Watchdog Thailand on a mission re. Pi Tia’s death

 | Fri 22 May 2020 15:23 ICT

Decha Kittiwittayanant, consultant lawyer for Watchdog Thailand, a foundation which appears to have taken on the cause celebre of Pi Tia’s recent death, has visited Phuping Police Station to discuss preparations for filing a charge against “Pi Tia’s murderer”.

According to Watchdog Thailand, Pi Tia was deliberately stolen out of the university campus to murder, his body then discarded by the side of the road and hidden under leaves.

Police corporal Prinya Panyabutre has already confessed to taking Pi Tia off campus, allegedly for a bit of fun something many people have done over the years. He has insisted, however, that Pi Tia’s death was an accident caused by him falling off his motorbike and being run over.

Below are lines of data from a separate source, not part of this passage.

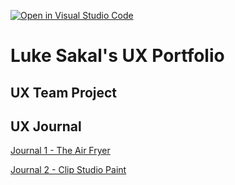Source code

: [![Open in Visual Studio Code](https://classroom.github.com/assets/open-in-vscode-f059dc9a6f8d3a56e377f745f24479a46679e63a5d9fe6f495e02850cd0d8118.svg)](https://classroom.github.com/online_ide?assignment_repo_id=6804804&assignment_repo_type=AssignmentRepo)
# Luke Sakal's UX Portfolio


## UX Team Project


## UX Journal

[Journal 1 - The Air Fryer](j01/)

[Journal 2 - Clip Studio Paint](j02/)
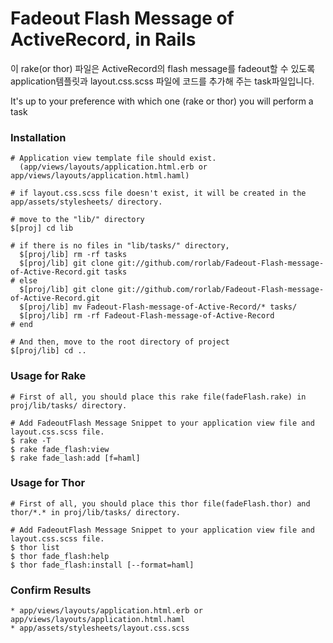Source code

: # Fadeout Flash Message of ActiveRecord, in Rails

이 rake(or thor) 파일은 ActiveRecord의 flash message를 fadeout할 수 있도록 application템플릿과 layout.css.scss 파일에 코드를 추가해 주는 task파일입니다. 

It's up to your preference with which one (rake or thor) you will perform a task 

### Installation

    # Application view template file should exist.
      (app/views/layouts/application.html.erb or app/views/layouts/application.html.haml)
      
    # if layout.css.scss file doesn't exist, it will be created in the app/assets/stylesheets/ directory.
    
    # move to the "lib/" directory
    $[proj] cd lib
    
    # if there is no files in "lib/tasks/" directory, 
      $[proj/lib] rm -rf tasks
      $[proj/lib] git clone git://github.com/rorlab/Fadeout-Flash-message-of-Active-Record.git tasks
    # else
      $[proj/lib] git clone git://github.com/rorlab/Fadeout-Flash-message-of-Active-Record.git
      $[proj/lib] mv Fadeout-Flash-message-of-Active-Record/* tasks/
      $[proj/lib] rm -rf Fadeout-Flash-message-of-Active-Record
    # end
    
    # And then, move to the root directory of project
    $[proj/lib] cd ..
    
    
### Usage for Rake

    # First of all, you should place this rake file(fadeFlash.rake) in proj/lib/tasks/ directory.
    
    # Add FadeoutFlash Message Snippet to your application view file and layout.css.scss file.
    $ rake -T
    $ rake fade_flash:view
    $ rake fade_lash:add [f=haml]

### Usage for Thor

    # First of all, you should place this thor file(fadeFlash.thor) and thor/*.* in proj/lib/tasks/ directory.
    
    # Add FadeoutFlash Message Snippet to your application view file and layout.css.scss file.
    $ thor list
    $ thor fade_flash:help
    $ thor fade_flash:install [--format=haml]

### Confirm Results

    * app/views/layouts/application.html.erb or app/views/layouts/application.html.haml
    * app/assets/stylesheets/layout.css.scss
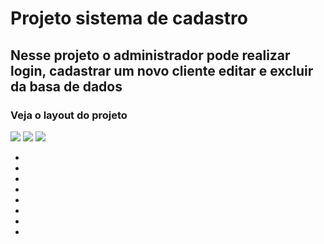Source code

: <h1>Projeto sistema de cadastro</h1>
<h2>Nesse projeto o administrador pode realizar login, cadastrar um novo cliente editar e excluir da basa de dados </h2>
<h3>Veja o layout do projeto</h3>
<img src="https://github.com/LucineiaSilvah/crud-php/assets/90657609/f7d8823b-a46f-4587-b0af-c598c441af18">
<img src=https://github.com/LucineiaSilvah/crud-php/assets/90657609/7870e314-b15c-465a-b4d7-f74a3cae6880">
<img src="https://github.com/LucineiaSilvah/crud-php/assets/90657609/f68998aa-673d-4eee-aaa4-0f0fce62ab41">
<ul>
  <li>
 
  </li>
  <li>
   
  </li>
  <li>
   
  </li>
  <li>
 
  </li>
  <li>
   
  </li>
  <li>
 
  </li>
  <li>
  
  </li>
  <li>

  </li>
</ul>

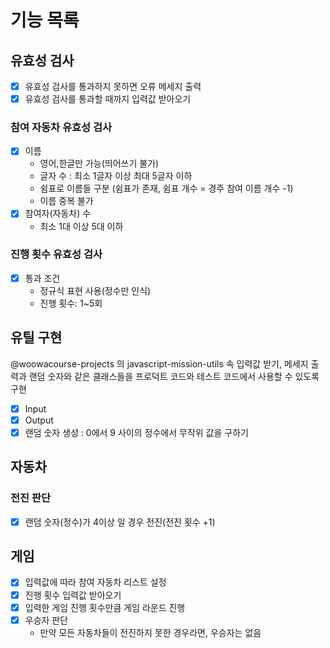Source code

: # 기능 목록
## 유효성 검사
- [x] 유효성 검사를 통과하지 못하면 오류 메세지 출력
- [x] 유효성 검사를 통과할 때까지 입력값 받아오기
### 참여 자동차 유효성 검사
- [x] 이름
  - 영어,한글만 가능(띄어쓰기 불가)
  - 글자 수 : 최소 1글자 이상 최대 5글자 이하
  - 쉼표로 이름들 구분 (쉼표가 존재, 쉼표 개수 = 경주 참여 이름 개수 -1)
  - 이름 중복 불가
- [x] 참여자(자동차) 수 
  - 최소 1대 이상 5대 이하
  
### 진행 횟수 유효성 검사
- [x] 통과 조건
  - 정규식 표현 사용(정수만 인식)
  - 진행 횟수: 1~5회

## 유틸 구현
@woowacourse-projects 의 
javascript-mission-utils 속 입력값 받기, 메세지 출력과 랜덤 숫자와 같은 클래스들을 프로덕트 코드와 테스트 코드에서 사용할 수 있도록 구현

- [x] Input
- [x] Output
- [x] 랜덤 숫자 생성 : 0에서 9 사이의 정수에서 무작위 값을 구하기

## 자동차
### 전진 판단
- [x] 랜덤 숫자(정수)가 4이상 일 경우 전진(전진 횟수 +1)

## 게임 
- [x] 입력값에 따라 참여 자동차 리스트 설정
- [x] 진행 횟수 입력값 받아오기 
- [x] 입력한 게임 진행 횟수만큼 게임 라운드 진행
- [x] 우승자 판단
  - 만약 모든 자동차들이 전진하지 못한 경우라면, 우승자는 없음
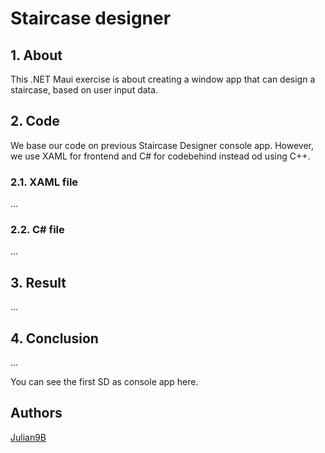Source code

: # Staircase designer

## 1. About

This .NET Maui exercise is about creating a window app that can design a staircase, based on user input data.

## 2. Code

We base our code on previous Staircase Designer console app. However, we use XAML for frontend and C# for codebehind instead od using C++.

### 2.1. XAML file

...

### 2.2. C# file

...

## 3. Result

...

## 4. Conclusion

...

You can see the first SD as console app here.

## Authors

[Julian9B](https://github.com/Julian9B)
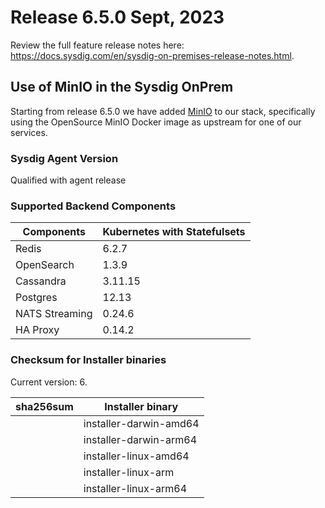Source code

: Release 6.5.0 Sept, 2023
===

Review the full feature release notes here: https://docs.sysdig.com/en/sysdig-on-premises-release-notes.html.

## Use of MinIO in the Sysdig OnPrem

Starting from release 6.5.0 we have added [MinIO](https://min.io/) to our stack, specifically using the OpenSource MinIO Docker image as upstream for one of our services.

### Sysdig Agent Version

Qualified with agent release 

### Supported Backend Components

| **Components** | **Kubernetes with Statefulsets** |
|---|---|
| Redis                      | 6.2.7 |
| OpenSearch                 | 1.3.9 |
| Cassandra                  | 3.11.15 |
| Postgres                   | 12.13 |
| NATS Streaming             | 0.24.6 |
| HA Proxy                   | 0.14.2 |


### Checksum for Installer binaries

Current version: 6.

| **sha256sum** | **Installer binary** |
|---|---|
|  | installer-darwin-amd64 |
|  | installer-darwin-arm64 |
|  | installer-linux-amd64 |
|  | installer-linux-arm |
|  | installer-linux-arm64 |
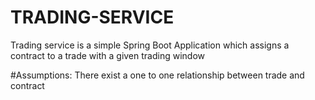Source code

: # TRADING-SERVICE

Trading service is a simple Spring Boot Application which assigns a contract 
to a trade with a given trading window

#Assumptions:
There exist a one to one relationship between trade and contract




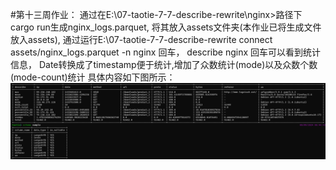 

#第十三周作业：
通过在E:\07-taotie-7-7-describe-rewrite\nginx>路径下cargo run生成nginx_logs.parquet, 将其放入assets文件夹(本作业已将生成文件放入assets), 
通过运行E:\07-taotie-7-7-describe-rewrite connect assets/nginx_logs.parquet -n nginx 回车， describe nginx 回车可以看到统计信息， Date转换成了timestamp便于统计,增加了众数统计(mode)以及众数个数(mode-count)统计
具体内容如下图所示：
![Alt text](db29b09cbea30231283a4bd994a48f8.png)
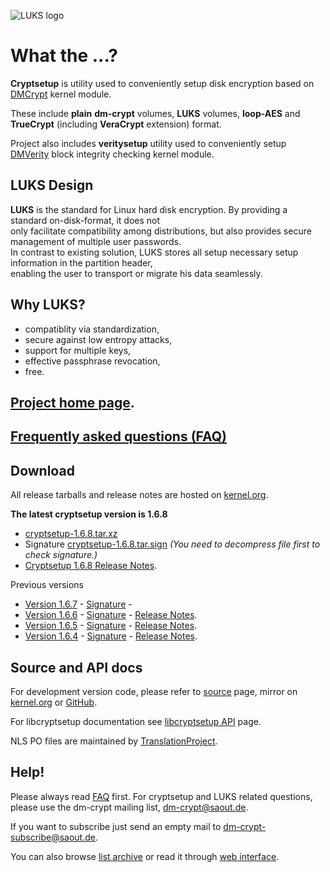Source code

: ![LUKS logo](https://gitlab.com/cryptsetup/cryptsetup/wikis/luks-logo.png)

What the ...?
=============
**Cryptsetup** is utility used to conveniently setup disk encryption based
on [DMCrypt](https://gitlab.com/cryptsetup/cryptsetup/wikis/DMCrypt) kernel module.

These include **plain** **dm-crypt** volumes, **LUKS** volumes, **loop-AES**
and **TrueCrypt** (including **VeraCrypt** extension) format.

Project also includes **veritysetup** utility used to conveniently setup
[DMVerity](https://gitlab.com/cryptsetup/cryptsetup/wikis/DMVerity) block integrity checking kernel module.

LUKS Design
-----------
**LUKS** is the standard for Linux hard disk encryption. By providing a standard on-disk-format, it does not  
only facilitate compatibility among distributions, but also provides secure management of multiple user passwords.  
In contrast to existing solution, LUKS stores all setup necessary setup information in the partition header,  
enabling the user to transport or migrate his data seamlessly.

Why LUKS?
---------
 * compatiblity via standardization,
 * secure against low entropy attacks,
 * support for multiple keys,
 * effective passphrase revocation,
 * free.

[Project home page](https://gitlab.com/cryptsetup/cryptsetup/).
-----------------

[Frequently asked questions (FAQ)](https://gitlab.com/cryptsetup/cryptsetup/wikis/FrequentlyAskedQuestions)
--------------------------------

Download
--------
All release tarballs and release notes are hosted on [kernel.org](https://www.kernel.org/pub/linux/utils/cryptsetup/).

**The latest cryptsetup version is 1.6.8**
  * [cryptsetup-1.6.8.tar.xz](https://www.kernel.org/pub/linux/utils/cryptsetup/v1.6/cryptsetup-1.6.8.tar.xz)
  * Signature [cryptsetup-1.6.8.tar.sign](https://www.kernel.org/pub/linux/utils/cryptsetup/v1.6/cryptsetup-1.6.8.tar.sign)
    _(You need to decompress file first to check signature.)_
  * [Cryptsetup 1.6.8 Release Notes](https://www.kernel.org/pub/linux/utils/cryptsetup/v1.6/v1.6.8-ReleaseNotes).

Previous versions
 * [Version 1.6.7](https://www.kernel.org/pub/linux/utils/cryptsetup/v1.6/cryptsetup-1.6.7.tar.xz) -
   [Signature](https://www.kernel.org/pub/linux/utils/cryptsetup/v1.6/cryptsetup-1.6.7.tar.sign) -
 * [Version 1.6.6](https://www.kernel.org/pub/linux/utils/cryptsetup/v1.6/cryptsetup-1.6.6.tar.xz) -
   [Signature](https://www.kernel.org/pub/linux/utils/cryptsetup/v1.6/cryptsetup-1.6.6.tar.sign) -
   [Release Notes](https://www.kernel.org/pub/linux/utils/cryptsetup/v1.6/v1.6.6-ReleaseNotes).
 * [Version 1.6.5](https://www.kernel.org/pub/linux/utils/cryptsetup/v1.6/cryptsetup-1.6.5.tar.xz) -
   [Signature](https://www.kernel.org/pub/linux/utils/cryptsetup/v1.6/cryptsetup-1.6.5.tar.sign) -
   [Release Notes](https://www.kernel.org/pub/linux/utils/cryptsetup/v1.6/v1.6.5-ReleaseNotes).
 * [Version 1.6.4](https://www.kernel.org/pub/linux/utils/cryptsetup/v1.6/cryptsetup-1.6.4.tar.xz) -
   [Signature](https://www.kernel.org/pub/linux/utils/cryptsetup/v1.6/cryptsetup-1.6.4.tar.sign) -
   [Release Notes](https://www.kernel.org/pub/linux/utils/cryptsetup/v1.6/v1.6.4-ReleaseNotes).

Source and API docs
-------------------
For development version code, please refer to [source](https://gitlab.com/cryptsetup/cryptsetup/tree/master) page,
mirror on [kernel.org](https://git.kernel.org/cgit/utils/cryptsetup/cryptsetup.git/) or [GitHub](https://github.com/mbroz/cryptsetup).

For libcryptsetup documentation see [libcryptsetup API](https://gitlab.com/cryptsetup/cryptsetup/wikis/API/index.html) page.

NLS PO files are maintained by [TranslationProject](http://translationproject.org/domain/cryptsetup.html).

Help!
-----
Please always read [FAQ](https://gitlab.com/cryptsetup/cryptsetup/wikis/FrequentlyAskedQuestions) first.
For cryptsetup and LUKS related questions, please use the dm-crypt mailing list, [dm-crypt@saout.de](mailto:dm-crypt@saout.de).

If you want to subscribe just send an empty mail to [dm-crypt-subscribe@saout.de](mailto:dm-crypt-subscribe@saout.de).

You can also browse [list archive](http://www.saout.de/pipermail/dm-crypt/) or read it through
[web interface](http://news.gmane.org/gmane.linux.kernel.device-mapper.dm-crypt).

However, Watchdog Thailand cites the autopsy report of Pi Tia which says there are four small holes, each under half a centemetre in depth on Pi Tia’s body. That and the fact that a witness allegedly heard four sounds of gunshots that night, has led Watchdog Thailand to believe that Pi Tia was executed. However, the autopsy results never mentioned anything about bullet holes, instead saying that Pi Tia had died from severe injury, consistent with being run over.

The charge, says Decha, is going to be theft by more than two persons which could actually carry a jail sentence of 6-10 years. The two persons cited is based on the fact that one CCTV footage caught a man wearing what appears to be a different t-shirt leaving the university about the same time as Prinya. It is easy to file charges of theft, said the lawyer, as Pi Tia is registered with the department of computer science which can claim ownership of the dog.

Watchdog Thailand says that it has many pieces of evidence to offer, including message chats which Prinya sent to Pi Tia’s Facebook admin after the dog went missing, asking about him and offering to help look for him. He says that while evidence is circumstantial, he will hand it all over to the police in hopes that they can make a strong case.